=== Section Start ===

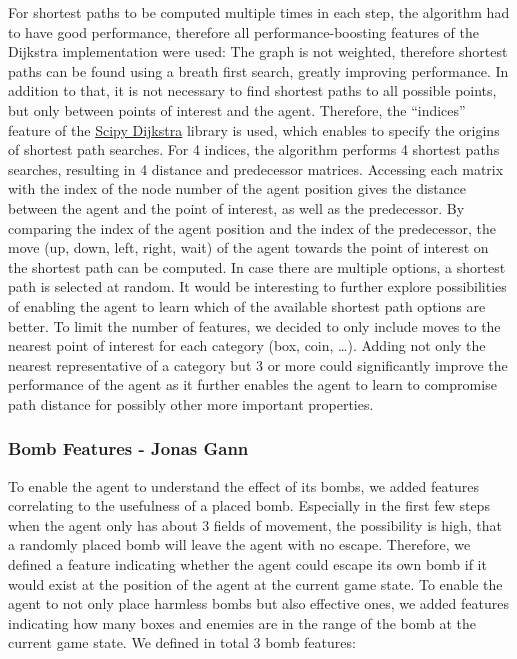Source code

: \documentclass{article}
\begin{document}
For shortest paths to be computed multiple times in each step, the algorithm had to have good performance, therefore all performance-boosting features of the Dijkstra implementation were used: The graph is not weighted, therefore shortest paths can be found using a breath first search, greatly improving performance. In addition to that, it is not necessary to find shortest paths to all possible points, but only between points of interest and the agent. Therefore, the “indices” feature of the \href{https://docs.scipy.org/doc/scipy/reference/generated/scipy.sparse.csgraph.dijkstra.html}{Scipy Dijkstra} library is used, which enables to specify the origins of shortest path searches. For 4 indices, the algorithm performs 4 shortest paths searches, resulting in 4 distance and predecessor matrices. Accessing each matrix with the index of the node number of the agent position gives the distance between the agent and the point of interest, as well as the predecessor. By comparing the index of the agent position and the index of the predecessor, the move (up, down, left, right, wait) of the agent towards the point of interest on the shortest path can be computed. In case there are multiple options, a shortest path is selected at random. It would be interesting to further explore possibilities of enabling the agent to learn which of the available shortest path options are better.
To limit the number of features, we decided to only include moves to the nearest point of interest for each category (box, coin, …). Adding not only the nearest representative of a category but 3 or more could significantly improve the performance of the agent as it further enables the agent to learn to compromise path distance for possibly other more important properties.

\subsubsection[Bomb Features]{Bomb Features {\small - Jonas Gann}}

To enable the agent to understand the effect of its bombs, we added features correlating to the usefulness of a placed bomb. Especially in the first few steps when the agent only has about 3 fields of movement, the possibility is high, that a randomly placed bomb will leave the agent with no escape. Therefore, we defined a feature indicating  whether the agent could escape its own bomb if it would exist at the position of the agent at the current game state. To enable the agent to not only place harmless bombs but also effective ones, we added features indicating how many boxes and enemies are in the range of the bomb at the current game state. We defined in total 3 bomb features:
\end{document}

=== Section End ===

Work item: Everything in the records above must be repeated exactly, apart from the pictures.

Your response:
Source code

: \documentclass{article}
\begin{document}
For shortest paths to be computed multiple times in each step, the algorithm had to have good performance, therefore all performance-boosting features of the Dijkstra implementation were used: The graph is not weighted, therefore shortest paths can be found using a breath first search, greatly improving performance. In addition to that, it is not necessary to find shortest paths to all possible points, but only between points of interest and the agent. Therefore, the “indices” feature of the \href{https://docs.scipy.org/doc/scipy/reference/generated/scipy.sparse.csgraph.dijkstra.html}{Scipy Dijkstra} library is used, which enables to specify the origins of shortest path searches. For 4 indices, the algorithm performs 4 shortest paths searches, resulting in 4 distance and predecessor matrices. Accessing each matrix with the index of the node number of the agent position gives the distance between the agent and the point of interest, as well as the predecessor. By comparing the index of the agent position and the index of the predecessor, the move (up, down, left, right, wait) of the agent towards the point of interest on the shortest path can be computed. In case there are multiple options, a shortest path is selected at random. It would be interesting to further explore possibilities of enabling the agent to learn which of the available shortest path options are better.
To limit the number of features, we decided to only include moves to the nearest point of interest for each category (box, coin, …). Adding not only the nearest representative of a category but 3 or more could significantly improve the performance of the agent as it further enables the agent to learn to compromise path distance for possibly other more important properties.

\subsubsection[Bomb Features]{Bomb Features {\small - Jonas Gann}}

To enable the agent to understand the effect of its bombs, we added features correlating to the usefulness of a placed bomb. Especially in the first few steps when the agent only has about 3 fields of movement, the possibility is high, that a randomly placed bomb will leave the agent with no escape. Therefore, we defined a feature indicating  whether the agent could escape its own bomb if it would exist at the position of the agent at the current game state. To enable the agent to not only place harmless bombs but also effective ones, we added features indicating how many boxes and enemies are in the range of the bomb at the current game state. We defined in total 3 bomb features:
\end{document}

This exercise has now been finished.